# Task description:
Please filter the entries and return only the lines that include "project".

# Exercise data:
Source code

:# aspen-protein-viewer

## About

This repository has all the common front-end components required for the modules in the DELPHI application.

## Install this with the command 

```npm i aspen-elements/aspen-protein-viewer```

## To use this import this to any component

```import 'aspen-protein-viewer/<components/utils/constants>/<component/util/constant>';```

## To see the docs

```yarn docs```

==

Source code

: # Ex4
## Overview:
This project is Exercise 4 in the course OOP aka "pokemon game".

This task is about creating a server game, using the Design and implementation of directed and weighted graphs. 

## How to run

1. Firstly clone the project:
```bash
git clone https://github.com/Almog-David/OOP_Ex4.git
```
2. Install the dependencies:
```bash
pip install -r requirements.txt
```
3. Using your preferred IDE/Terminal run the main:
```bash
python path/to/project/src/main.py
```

# Task output:
This project is Exercise 4 in the course OOP aka "pokemon game".
1. Firstly clone the project:
python path/to/project/src/main.py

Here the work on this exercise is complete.